Implementing a Binary Search Tree
A binary search tree, or BST, is a type of data structure typically used to organize data. It is structured in a very different way compared to stacks, queues, and lists. Generally, a BST will have the following properties.
- The tree has a root node that is used as the starting point for any operation
- Each node in the tree has one or two nodes attached to it. One is to the right of the node, and the other is to the left.
- Everything to the right of a node is larger in value compared to it. Everything to the left of a node is smaller in value compared to it.
The main valuable property of BSTs is that they store data in a way that is easy to search. When data is stored in a BST, we can use the property of left and right nodes to determine where a node we are searching for is likely to be. In general, it takes less time to search a BST compared to searching through a list of values one by one.
To start implementing a tree, we first need to create a new type of node that has a left and right property. This node object isn't too different from the node objects used for lists. The only difference is that the new node object has two links instead of one. It still has a value, and still implements the same getters and setters to manipulate its values.
Once we have a Treenode implemented, we can use it to create a BST object. The two main operations we want to implement for our BST object is an operation to insert values, and an operation to remove values. Once we have these two operations, we can easily extend the structures to add more later.
Our BST object will have just a single property, which is the root of the tree itself. The root will be able to be iterated at any time to determine any other values within the tree. The insert method is implemented using recursion, which will be the case for almost every tree method. To get a better idea of what we need to do for our insert method, let's look at an example.
Suppose we wanted to insert the values [5,2,7,6,4,3] into our BST, in the order given. When we start, the BST will be empty, meaning that we just need to update the root with the value 5.
The next value after this is 2. To insert this, we need to check the root to see if we are less than or greater than its value.

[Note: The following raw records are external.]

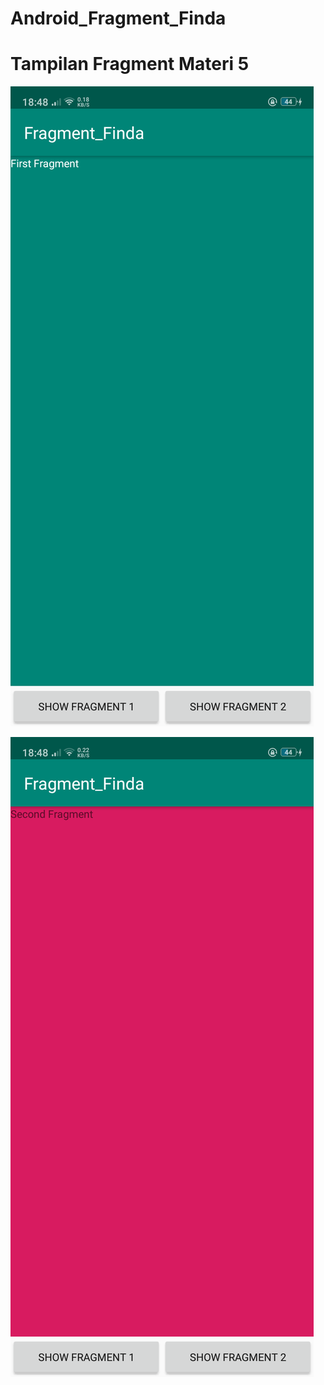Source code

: # Android_Fragment_Finda

# Tampilan Fragment Materi 5
![alt text](https://raw.githubusercontent.com/finda15/Android_Fragment_Finda/master/ScreenShoot%20Fragment/2.png)

![alt text](https://raw.githubusercontent.com/finda15/Android_Fragment_Finda/master/ScreenShoot%20Fragment/1.png)
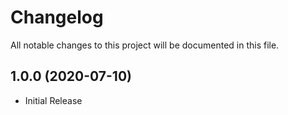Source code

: # Changelog
All notable changes to this project will be documented in this file.


## 1.0.0 (2020-07-10)

* Initial Release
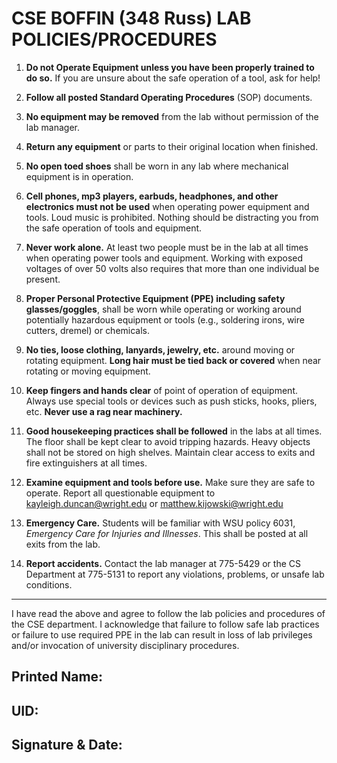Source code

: # CSE BOFFIN (348 Russ) LAB POLICIES/PROCEDURES
1. **Do not Operate Equipment unless you have been properly trained to do so.**  If you are unsure about the safe operation of a tool, ask for help!

2. **Follow all posted Standard Operating Procedures** (SOP) documents.

3. **No equipment may be removed** from the lab without permission of the lab manager.

4. **Return any equipment** or parts to their original location when finished.

5. **No open toed shoes** shall be worn in any lab where mechanical equipment is in operation.

6. **Cell phones, mp3 players, earbuds, headphones, and other electronics must not be used** when operating power equipment and tools.  Loud music is prohibited.  Nothing should be distracting you from the safe operation of tools and equipment.

7. **Never work alone.**  At least two people must be in the lab at all times when operating power tools and equipment.  Working with exposed voltages of over 50 volts also requires that more than one individual be present.

8. **Proper Personal Protective Equipment (PPE) including safety glasses/goggles**, shall be worn while operating or working around potentially hazardous equipment or tools (e.g., soldering irons, wire cutters, dremel) or chemicals.

9. **No ties, loose clothing, lanyards, jewelry, etc.** around moving or rotating equipment.  **Long hair must be tied back or covered** when near rotating or moving equipment.

10. **Keep fingers and hands clear** of point of operation of equipment.  Always use special tools or devices such as push sticks, hooks, pliers, etc.  **Never use a rag near machinery.**

11. **Good housekeeping practices shall be followed** in the labs at all times.  The floor shall be kept clear to avoid tripping hazards.  Heavy objects shall not be stored on high shelves.  Maintain clear access to exits and fire extinguishers at all times.

12. **Examine equipment and tools before use.**  Make sure they are safe to operate.  Report all questionable equipment to [kayleigh.duncan@wright.edu](mailto:kayleigh.duncan@wright.edu) or [matthew.kijowski@wright.edu](mailto:matthew.kijowski@wright.edu) 

13. **Emergency Care.**  Students will be familiar with WSU policy 6031, *Emergency Care for Injuries and Illnesses*.  This shall be posted at all exits from the lab.

14. **Report accidents.**  Contact the lab manager at 775-5429 or the CS Department at 775-5131 to report any violations, problems, or unsafe lab conditions.  

---

I have read the above and agree to follow the lab policies and procedures of the CSE department.  I acknowledge that failure to follow safe lab practices or failure to use required PPE in the lab can result in loss of lab privileges and/or invocation of university disciplinary procedures.

Printed Name:
---
UID:
---
Signature & Date:
---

Since 2 is less than 5, it will go the left of 5. There are no other values in the tree, so we just update the roots left pointer and we are done. On the other hand, 7 is greater than 5, so it goes to the right of 5. Since there are no other values to the right, we update the root right pointer to 5 and we are done.
The insert starts to get more complicated once the left and right of the root are filled in. The next element we want to insert is 6. This is greater than the root, so we go to the right of it and reach 7. From here, we need to do another comparison to see that 6 is less than 7. We then update the left of 7 to be 6. You can see from this that we need to keep comparing until we reach an empty spot. Once we reach an empty spot, we insert there, and we are done. If we continue with this pattern, we get the tree below.
From this example, we can see that our stopping condition is that the node we are currently at is null. We make recursive calls on cases where the value we are inserting is less than or greater than the current one. If we encounter a situation where we are equal to the value we are inserting, we don't insert the value since it already exists. With BSTs, we typically use a convention that duplicate values are not allowed. Using this logic, we can construct a recursive function that will insert a value into our BST.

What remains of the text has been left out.